To explore the value of deep learning based on magnetic resonance imaging (MRI) in the classification of glioma subtypes.

METHODS

This study retrospectively included 747 adult patients with surgically pathologically confirmed gliomas from a public database and 64 patients from our hospital. Patients were classified into IDH-wildtype (IDHwt) (490 cases), IDH-mutant/1p19q-noncodeleted (IDHmut-intact) (105 cases), and IDH-mutant/1p19q-codeleted (IDHmut-codel) (216 cases) based on their pathological findings, with the public database of patients were divided into training and validation sets, and patients from our hospital were used as an independent test set. The models were developed based on five categories of preoperative T1-weighted, T1-weighted gadolinium contrast-enhanced, T2-weighted and T2-weighted fluid-attenuated inversion recovery (T1w, T1c, T2w and FLAIR) magnetic resonance imaging (MRI) of four sequences and mixed imaging of the four sequences, respectively.

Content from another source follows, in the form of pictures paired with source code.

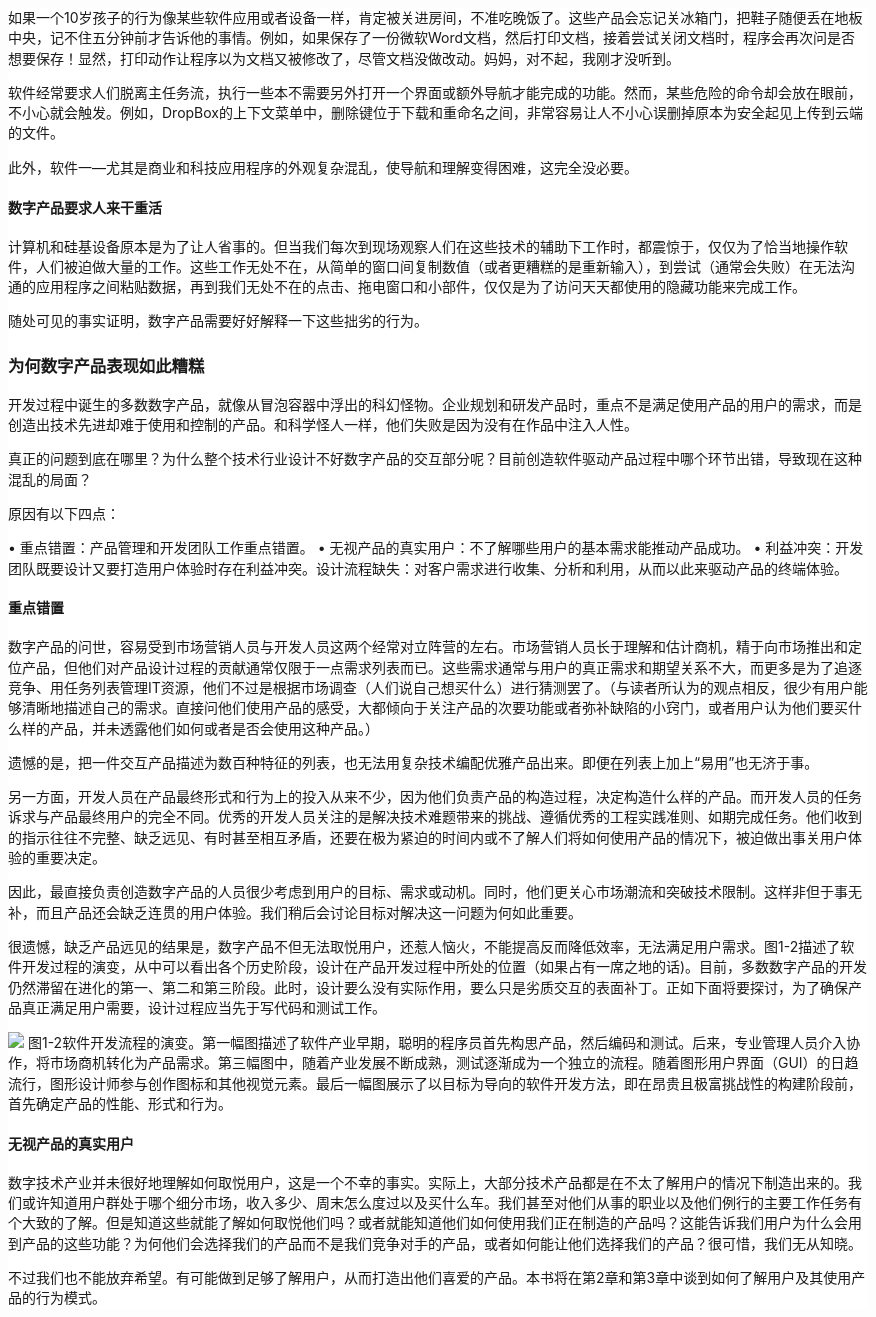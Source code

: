 如果一个10岁孩子的行为像某些软件应用或者设备一样，肯定被关进房间，不准吃晚饭了。这些产品会忘记关冰箱门，把鞋子随便丢在地板中央，记不住五分钟前才告诉他的事情。例如，如果保存了一份微软Word文档，然后打印文档，接着尝试关闭文档时，程序会再次问是否想要保存！显然，打印动作让程序以为文档又被修改了，尽管文档没做改动。妈妈，对不起，我刚才没听到。

软件经常要求人们脱离主任务流，执行一些本不需要另外打开一个界面或额外导航才能完成的功能。然而，某些危险的命令却会放在眼前，不小心就会触发。例如，DropBox的上下文菜单中，删除键位于下载和重命名之间，非常容易让人不小心误删掉原本为安全起见上传到云端的文件。

此外，软件一—尤其是商业和科技应用程序的外观复杂混乱，使导航和理解变得困难，这完全没必要。

#### 数字产品要求人来干重活

计算机和硅基设备原本是为了让人省事的。但当我们每次到现场观察人们在这些技术的辅助下工作时，都震惊于，仅仅为了恰当地操作软件，人们被迫做大量的工作。这些工作无处不在，从简单的窗口间复制数值（或者更糟糕的是重新输入），到尝试（通常会失败）在无法沟通的应用程序之间粘贴数据，再到我们无处不在的点击、拖电窗口和小部件，仅仅是为了访问天天都使用的隐藏功能来完成工作。

随处可见的事实证明，数字产品需要好好解释一下这些拙劣的行为。

### 为何数字产品表现如此糟糕

开发过程中诞生的多数数字产品，就像从冒泡容器中浮出的科幻怪物。企业规划和研发产品时，重点不是满足使用产品的用户的需求，而是创造出技术先进却难于使用和控制的产品。和科学怪人一样，他们失败是因为没有在作品中注入人性。

真正的问题到底在哪里？为什么整个技术行业设计不好数字产品的交互部分呢？目前创造软件驱动产品过程中哪个环节出错，导致现在这种混乱的局面？

原因有以下四点：

$\bullet$ 重点错置：产品管理和开发团队工作重点错置。
$\bullet$ 无视产品的真实用户：不了解哪些用户的基本需求能推动产品成功。
$\bullet$ 利益冲突：开发团队既要设计又要打造用户体验时存在利益冲突。设计流程缺失：对客户需求进行收集、分析和利用，从而以此来驱动产品的终端体验。

#### 重点错置

数字产品的问世，容易受到市场营销人员与开发人员这两个经常对立阵营的左右。市场营销人员长于理解和估计商机，精于向市场推出和定位产品，但他们对产品设计过程的贡献通常仅限于一点需求列表而已。这些需求通常与用户的真正需求和期望关系不大，而更多是为了追逐竞争、用任务列表管理IT资源，他们不过是根据市场调查（人们说自己想买什么）进行猜测罢了。（与读者所认为的观点相反，很少有用户能够清晰地描述自己的需求。直接问他们使用产品的感受，大都倾向于关注产品的次要功能或者弥补缺陷的小窍门，或者用户认为他们要买什么样的产品，并未透露他们如何或者是否会使用这种产品。）

遗憾的是，把一件交互产品描述为数百种特征的列表，也无法用复杂技术编配优雅产品出来。即便在列表上加上“易用”也无济于事。

另一方面，开发人员在产品最终形式和行为上的投入从来不少，因为他们负责产品的构造过程，决定构造什么样的产品。而开发人员的任务诉求与产品最终用户的完全不同。优秀的开发人员关注的是解决技术难题带来的挑战、遵循优秀的工程实践准则、如期完成任务。他们收到的指示往往不完整、缺乏远见、有时甚至相互矛盾，还要在极为紧迫的时间内或不了解人们将如何使用产品的情况下，被迫做出事关用户体验的重要决定。

因此，最直接负责创造数字产品的人员很少考虑到用户的目标、需求或动机。同时，他们更关心市场潮流和突破技术限制。这样非但于事无补，而且产品还会缺乏连贯的用户体验。我们稍后会讨论目标对解决这一问题为何如此重要。

很遗憾，缺乏产品远见的结果是，数字产品不但无法取悦用户，还惹人恼火，不能提高反而降低效率，无法满足用户需求。图1-2描述了软件开发过程的演变，从中可以看出各个历史阶段，设计在产品开发过程中所处的位置（如果占有一席之地的话)。目前，多数数字产品的开发仍然滞留在进化的第一、第二和第三阶段。此时，设计要么没有实际作用，要么只是劣质交互的表面补丁。正如下面将要探讨，为了确保产品真正满足用户需要，设计过程应当先于写代码和测试工作。

![](https://cdn-mineru.openxlab.org.cn/extract/fd3e1f9b-e64f-4dfa-9ffe-efc5c4282a07/b7522974e5698779e55d9da8d9628c79fa6bc55c2a86cc1de8dd390b0339f8a2.jpg)
图1-2软件开发流程的演变。第一幅图描述了软件产业早期，聪明的程序员首先构思产品，然后编码和测试。后来，专业管理人员介入协作，将市场商机转化为产品需求。第三幅图中，随着产业发展不断成熟，测试逐渐成为一个独立的流程。随着图形用户界面（GUI）的日趋流行，图形设计师参与创作图标和其他视觉元素。最后一幅图展示了以目标为导向的软件开发方法，即在昂贵且极富挑战性的构建阶段前，首先确定产品的性能、形式和行为。

#### 无视产品的真实用户

数字技术产业并未很好地理解如何取悦用户，这是一个不幸的事实。实际上，大部分技术产品都是在不太了解用户的情况下制造出来的。我们或许知道用户群处于哪个细分市场，收入多少、周末怎么度过以及买什么车。我们甚至对他们从事的职业以及他们例行的主要工作任务有个大致的了解。但是知道这些就能了解如何取悦他们吗？或者就能知道他们如何使用我们正在制造的产品吗？这能告诉我们用户为什么会用到产品的这些功能？为何他们会选择我们的产品而不是我们竞争对手的产品，或者如何能让他们选择我们的产品？很可惜，我们无从知晓。

不过我们也不能放弃希望。有可能做到足够了解用户，从而打造出他们喜爱的产品。本书将在第2章和第3章中谈到如何了解用户及其使用产品的行为模式。

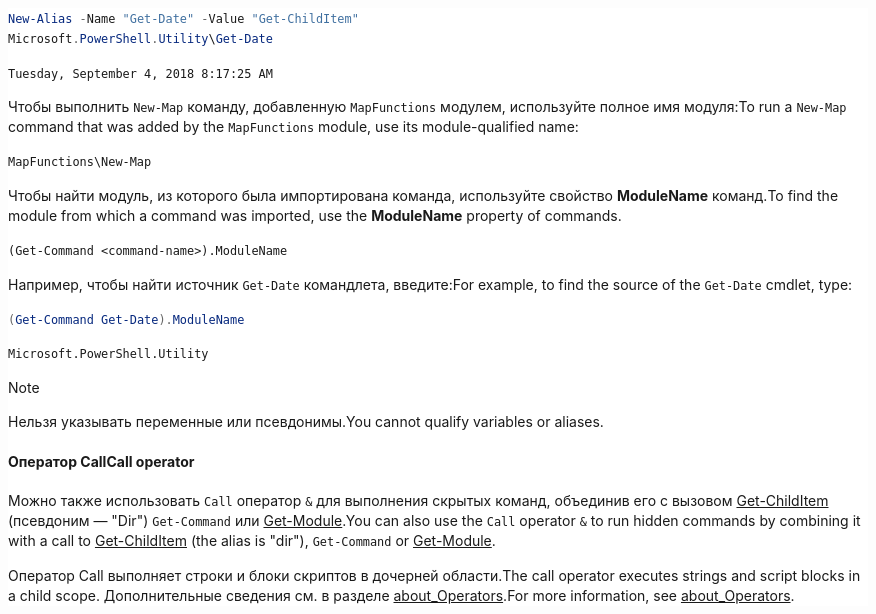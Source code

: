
 ```powershell
New-Alias -Name "Get-Date" -Value "Get-ChildItem"
Microsoft.PowerShell.Utility\Get-Date
```

```output
Tuesday, September 4, 2018 8:17:25 AM
```

<span data-ttu-id="dbfa0-167">Чтобы выполнить `New-Map` команду, добавленную `MapFunctions` модулем, используйте полное имя модуля:</span><span class="sxs-lookup"><span data-stu-id="dbfa0-167">To run a `New-Map` command that was added by the `MapFunctions` module, use its module-qualified name:</span></span>

```powershell
MapFunctions\New-Map
```

<span data-ttu-id="dbfa0-168">Чтобы найти модуль, из которого была импортирована команда, используйте свойство **ModuleName** команд.</span><span class="sxs-lookup"><span data-stu-id="dbfa0-168">To find the module from which a command was imported, use the **ModuleName** property of commands.</span></span>

```
(Get-Command <command-name>).ModuleName
```

<span data-ttu-id="dbfa0-169">Например, чтобы найти источник `Get-Date` командлета, введите:</span><span class="sxs-lookup"><span data-stu-id="dbfa0-169">For example, to find the source of the `Get-Date` cmdlet, type:</span></span>

```powershell
(Get-Command Get-Date).ModuleName
```

```output
Microsoft.PowerShell.Utility
```

> [!NOTE]
> <span data-ttu-id="dbfa0-170">Нельзя указывать переменные или псевдонимы.</span><span class="sxs-lookup"><span data-stu-id="dbfa0-170">You cannot qualify variables or aliases.</span></span>

#### <a name="call-operator"></a><span data-ttu-id="dbfa0-171">Оператор Call</span><span class="sxs-lookup"><span data-stu-id="dbfa0-171">Call operator</span></span>

<span data-ttu-id="dbfa0-172">Можно также использовать `Call` оператор `&` для выполнения скрытых команд, объединив его с вызовом [Get-ChildItem](xref:Microsoft.PowerShell.Management.Get-ChildItem) (псевдоним — "Dir") `Get-Command` или [Get-Module](xref:Microsoft.PowerShell.Core.Get-Module).</span><span class="sxs-lookup"><span data-stu-id="dbfa0-172">You can also use the `Call` operator `&` to run hidden commands by combining it with a call to [Get-ChildItem](xref:Microsoft.PowerShell.Management.Get-ChildItem) (the alias is "dir"), `Get-Command` or [Get-Module](xref:Microsoft.PowerShell.Core.Get-Module).</span></span>

<span data-ttu-id="dbfa0-173">Оператор Call выполняет строки и блоки скриптов в дочерней области.</span><span class="sxs-lookup"><span data-stu-id="dbfa0-173">The call operator executes strings and script blocks in a child scope.</span></span> <span data-ttu-id="dbfa0-174">Дополнительные сведения см. в разделе [about_Operators](about_Operators.md).</span><span class="sxs-lookup"><span data-stu-id="dbfa0-174">For more information, see [about_Operators](about_Operators.md).</span></span>
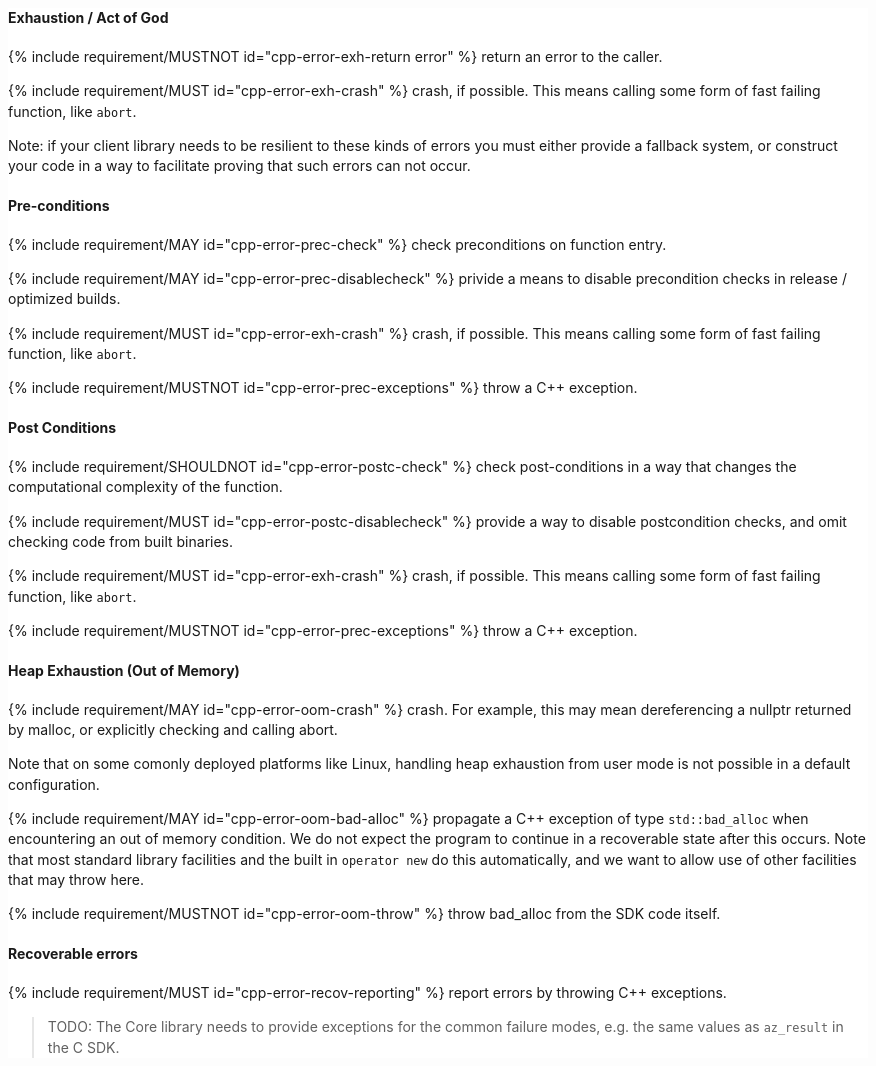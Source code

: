 #### Exhaustion / Act of God

{% include requirement/MUSTNOT id="cpp-error-exh-return error" %} return an error to the caller.

{% include requirement/MUST id="cpp-error-exh-crash" %} crash, if possible. This means calling some form of fast failing function, like `abort`.

Note: if your client library needs to be resilient to these kinds of errors you must either provide a fallback system, or construct your code in a way to facilitate proving that such errors can not occur.

#### Pre-conditions
{% include requirement/MAY id="cpp-error-prec-check" %} check preconditions on function entry.

{% include requirement/MAY id="cpp-error-prec-disablecheck" %} privide a means to disable precondition checks in release / optimized builds.

{% include requirement/MUST id="cpp-error-exh-crash" %} crash, if possible. This means calling some form of fast failing function, like `abort`.

{% include requirement/MUSTNOT id="cpp-error-prec-exceptions" %} throw a C++ exception.

#### Post Conditions

{% include requirement/SHOULDNOT id="cpp-error-postc-check" %} check post-conditions in a way that changes the computational complexity of the function.

{% include requirement/MUST id="cpp-error-postc-disablecheck" %} provide a way to disable postcondition checks, and omit checking code from built binaries.

{% include requirement/MUST id="cpp-error-exh-crash" %} crash, if possible. This means calling some form of fast failing function, like `abort`.

{% include requirement/MUSTNOT id="cpp-error-prec-exceptions" %} throw a C++ exception.

#### Heap Exhaustion (Out of Memory)

{% include requirement/MAY id="cpp-error-oom-crash" %} crash. For example, this may mean dereferencing a nullptr returned by malloc, or explicitly checking and calling abort.

Note that on some comonly deployed platforms like Linux, handling heap exhaustion from user mode is not possible in a default configuration.

{% include requirement/MAY id="cpp-error-oom-bad-alloc" %} propagate a C++ exception of type `std::bad_alloc` when encountering an out of memory condition. We do not expect the program to continue in a recoverable state after this occurs. Note that most standard library facilities and the built in `operator new` do this automatically, and we want to allow use of other facilities that may throw here.

{% include requirement/MUSTNOT id="cpp-error-oom-throw" %} throw bad_alloc from the SDK code itself.

#### Recoverable errors

{% include requirement/MUST id="cpp-error-recov-reporting" %} report errors by throwing C++ exceptions.

> TODO: The Core library needs to provide exceptions for the common failure modes, e.g. the same values as `az_result` in the C SDK.
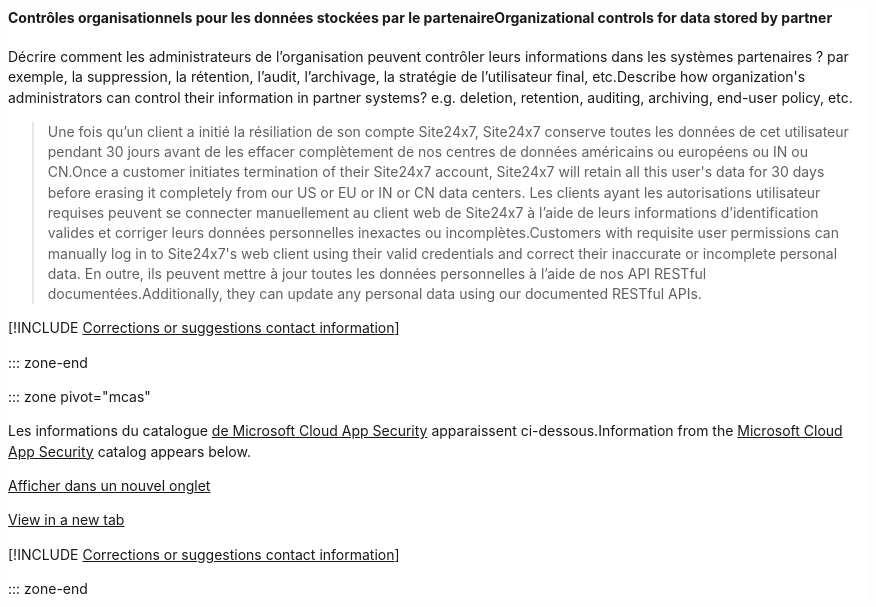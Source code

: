 #### <a name="organizational-controls-for-data-stored-by-partner"></a><span data-ttu-id="e28e2-143">Contrôles organisationnels pour les données stockées par le partenaire</span><span class="sxs-lookup"><span data-stu-id="e28e2-143">Organizational controls for data stored by partner</span></span>

<span data-ttu-id="e28e2-144">Décrire comment les administrateurs de l’organisation peuvent contrôler leurs informations dans les systèmes partenaires ? par exemple, la suppression, la rétention, l’audit, l’archivage, la stratégie de l’utilisateur final, etc.</span><span class="sxs-lookup"><span data-stu-id="e28e2-144">Describe how organization's administrators can control their information in partner systems? e.g. deletion, retention, auditing, archiving, end-user policy, etc.</span></span>

><span data-ttu-id="e28e2-145">Une fois qu’un client a initié la résiliation de son compte Site24x7, Site24x7 conserve toutes les données de cet utilisateur pendant 30 jours avant de les effacer complètement de nos centres de données américains ou européens ou IN ou CN.</span><span class="sxs-lookup"><span data-stu-id="e28e2-145">Once a customer initiates termination of their Site24x7 account, Site24x7 will retain all this user's data for 30 days before erasing it completely from our US or EU or IN or CN data centers.</span></span> <span data-ttu-id="e28e2-146">Les clients ayant les autorisations utilisateur requises peuvent se connecter manuellement au client web de Site24x7 à l’aide de leurs informations d’identification valides et corriger leurs données personnelles inexactes ou incomplètes.</span><span class="sxs-lookup"><span data-stu-id="e28e2-146">Customers with requisite user permissions can manually log in to Site24x7's web client using their valid credentials and correct their inaccurate or incomplete personal data.</span></span> <span data-ttu-id="e28e2-147">En outre, ils peuvent mettre à jour toutes les données personnelles à l’aide de nos API RESTful documentées.</span><span class="sxs-lookup"><span data-stu-id="e28e2-147">Additionally, they can update any personal data using our documented RESTful APIs.</span></span>


[!INCLUDE [Corrections or suggestions contact information](../includes/corrections-or-suggestions.md)]

::: zone-end

::: zone pivot="mcas"

<span data-ttu-id="e28e2-148">Les informations du catalogue [de Microsoft Cloud App Security](https://www.microsoft.com/enterprise-mobility-security/cloud-app-security) apparaissent ci-dessous.</span><span class="sxs-lookup"><span data-stu-id="e28e2-148">Information from the [Microsoft Cloud App Security](https://www.microsoft.com/enterprise-mobility-security/cloud-app-security) catalog appears below.</span></span>

<iframe height='1020' title='<span data-ttu-id="e28e2-149">Microsoft Cloud App Security Informations</span><span class="sxs-lookup"><span data-stu-id="e28e2-149">Microsoft Cloud App Security Information</span></span>' src='https://appmcasinfoprod.azurewebsites.net/#/dashboard/19224' frameborder='no' style='width: 100%;'></iframe><span data-ttu-id="e28e2-150">

<a href="https://appmcasinfoprod.azurewebsites.net/#/dashboard/19224" target="_blank">Afficher dans un nouvel onglet</a></span><span class="sxs-lookup"><span data-stu-id="e28e2-150">

<a href="https://appmcasinfoprod.azurewebsites.net/#/dashboard/19224" target="_blank">View in a new tab</a></span></span>

[!INCLUDE [Corrections or suggestions contact information](../includes/corrections-or-suggestions.md)]

::: zone-end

The receiver operating characteristic curve (ROC), area under the curve (AUC) of the ROC were generated in the jupyter notebook tool using python language to evaluate the accuracy of the models in classification and comparing the predictive value of different MRI sequences.

RESULTS

IDHwt, IDHmut-intact and IDHmut-codel were the best classified in the model containing only FLAIR sequences, with test set AUCs of 0.790, 0.737 and 0.820, respectively; and the worst classified in the model containing only T1w sequences, with test set AUCs of 0.621, 0.537 and 0.760, respectively.

CONCLUSION

We have developed a set of models that can effectively classify glioma subtypes and that work best when only the FLAIR sequence model is included.